-- INFORMATION PROVIDED follows --

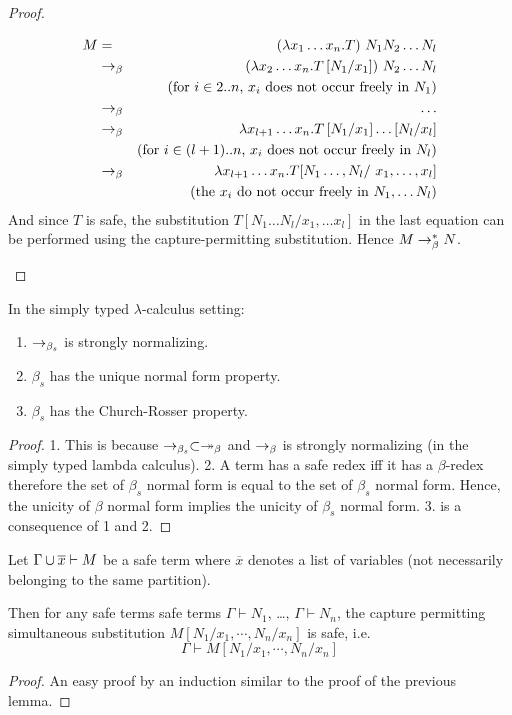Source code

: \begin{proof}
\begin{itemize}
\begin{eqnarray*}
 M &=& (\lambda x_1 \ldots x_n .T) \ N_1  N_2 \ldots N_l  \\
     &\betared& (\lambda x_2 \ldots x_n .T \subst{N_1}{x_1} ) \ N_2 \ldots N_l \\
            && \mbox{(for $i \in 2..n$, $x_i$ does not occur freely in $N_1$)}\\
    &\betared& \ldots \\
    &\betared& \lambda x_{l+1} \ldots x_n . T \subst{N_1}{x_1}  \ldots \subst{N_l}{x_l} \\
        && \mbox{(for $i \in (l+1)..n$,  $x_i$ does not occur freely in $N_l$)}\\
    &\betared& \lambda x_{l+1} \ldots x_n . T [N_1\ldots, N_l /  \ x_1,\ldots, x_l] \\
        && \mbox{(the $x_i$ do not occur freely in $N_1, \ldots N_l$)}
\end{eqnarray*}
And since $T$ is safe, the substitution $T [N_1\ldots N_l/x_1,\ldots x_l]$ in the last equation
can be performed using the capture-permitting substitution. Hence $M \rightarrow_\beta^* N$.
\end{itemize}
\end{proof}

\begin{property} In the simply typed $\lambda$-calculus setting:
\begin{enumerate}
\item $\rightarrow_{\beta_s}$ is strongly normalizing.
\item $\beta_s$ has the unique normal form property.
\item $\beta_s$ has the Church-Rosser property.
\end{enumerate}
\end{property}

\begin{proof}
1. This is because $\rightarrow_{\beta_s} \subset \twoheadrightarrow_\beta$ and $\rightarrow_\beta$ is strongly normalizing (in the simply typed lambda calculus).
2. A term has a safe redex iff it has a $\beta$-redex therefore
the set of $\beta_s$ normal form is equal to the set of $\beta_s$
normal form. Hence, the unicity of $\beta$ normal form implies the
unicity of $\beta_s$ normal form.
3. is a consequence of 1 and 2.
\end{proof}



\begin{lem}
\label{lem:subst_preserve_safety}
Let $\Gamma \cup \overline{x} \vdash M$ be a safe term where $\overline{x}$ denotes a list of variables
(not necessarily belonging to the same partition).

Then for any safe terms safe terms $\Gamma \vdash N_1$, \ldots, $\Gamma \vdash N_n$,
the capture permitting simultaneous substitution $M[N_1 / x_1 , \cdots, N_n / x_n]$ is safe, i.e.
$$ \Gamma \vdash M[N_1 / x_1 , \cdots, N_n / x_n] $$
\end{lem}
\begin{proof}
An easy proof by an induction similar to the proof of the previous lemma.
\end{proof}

-- INFORMATION PROVIDED concluded --
-- INFORMATION PROVIDED follows --

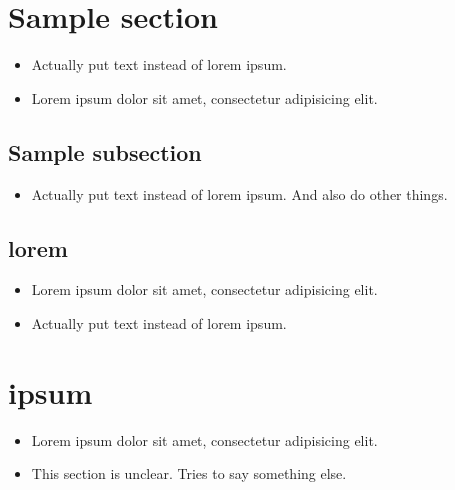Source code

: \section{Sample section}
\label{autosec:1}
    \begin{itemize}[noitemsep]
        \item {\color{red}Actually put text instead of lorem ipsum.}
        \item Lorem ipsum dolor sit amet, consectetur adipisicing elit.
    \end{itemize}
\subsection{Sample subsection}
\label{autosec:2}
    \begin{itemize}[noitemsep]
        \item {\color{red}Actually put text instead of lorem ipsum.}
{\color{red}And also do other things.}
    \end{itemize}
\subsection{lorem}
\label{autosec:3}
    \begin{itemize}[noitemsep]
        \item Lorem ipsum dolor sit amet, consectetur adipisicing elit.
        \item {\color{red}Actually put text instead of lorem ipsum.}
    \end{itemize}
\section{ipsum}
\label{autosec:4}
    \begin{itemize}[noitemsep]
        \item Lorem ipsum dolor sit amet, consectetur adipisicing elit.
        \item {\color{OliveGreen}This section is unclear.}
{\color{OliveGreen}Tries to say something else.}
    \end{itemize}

-- INFORMATION PROVIDED concluded --
-- INFORMATION PROVIDED follows --

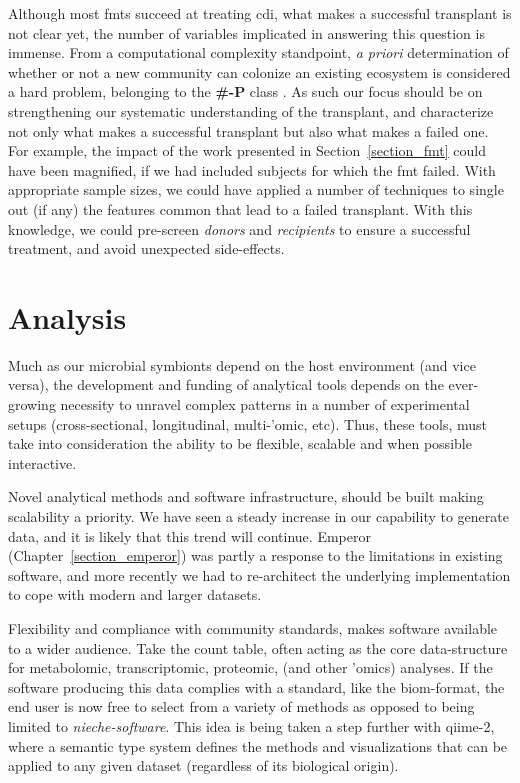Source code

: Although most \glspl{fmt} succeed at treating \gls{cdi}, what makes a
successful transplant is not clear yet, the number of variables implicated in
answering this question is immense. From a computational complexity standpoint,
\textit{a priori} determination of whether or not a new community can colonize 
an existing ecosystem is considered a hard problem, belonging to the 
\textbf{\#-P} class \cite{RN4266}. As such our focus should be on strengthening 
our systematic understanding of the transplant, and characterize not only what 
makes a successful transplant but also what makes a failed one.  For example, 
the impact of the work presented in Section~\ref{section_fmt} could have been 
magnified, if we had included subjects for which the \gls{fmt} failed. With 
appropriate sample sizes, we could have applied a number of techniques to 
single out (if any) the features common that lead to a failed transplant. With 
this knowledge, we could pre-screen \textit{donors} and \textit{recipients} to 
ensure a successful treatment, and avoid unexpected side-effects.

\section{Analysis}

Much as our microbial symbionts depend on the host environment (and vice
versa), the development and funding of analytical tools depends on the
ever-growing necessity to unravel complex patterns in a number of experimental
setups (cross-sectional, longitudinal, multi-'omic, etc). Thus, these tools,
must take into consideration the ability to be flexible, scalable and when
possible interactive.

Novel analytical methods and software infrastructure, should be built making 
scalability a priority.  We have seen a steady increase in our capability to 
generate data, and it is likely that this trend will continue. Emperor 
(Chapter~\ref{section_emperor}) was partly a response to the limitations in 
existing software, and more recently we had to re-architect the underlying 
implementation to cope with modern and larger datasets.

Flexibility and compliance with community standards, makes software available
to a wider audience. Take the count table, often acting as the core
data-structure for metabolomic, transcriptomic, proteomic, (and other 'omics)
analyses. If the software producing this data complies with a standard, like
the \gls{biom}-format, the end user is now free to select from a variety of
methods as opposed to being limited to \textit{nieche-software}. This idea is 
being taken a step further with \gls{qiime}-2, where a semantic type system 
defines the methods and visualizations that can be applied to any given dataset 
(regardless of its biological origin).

-- INFORMATION PROVIDED concluded --

TASK STATEMENT: Return, in full, every line of these entries that holds "label".

OUTPUT FOR THIS TASK:
\label{lem:subst_preserve_safety}
\label{autosec:1}
\label{autosec:2}
\label{autosec:3}
\label{autosec:4}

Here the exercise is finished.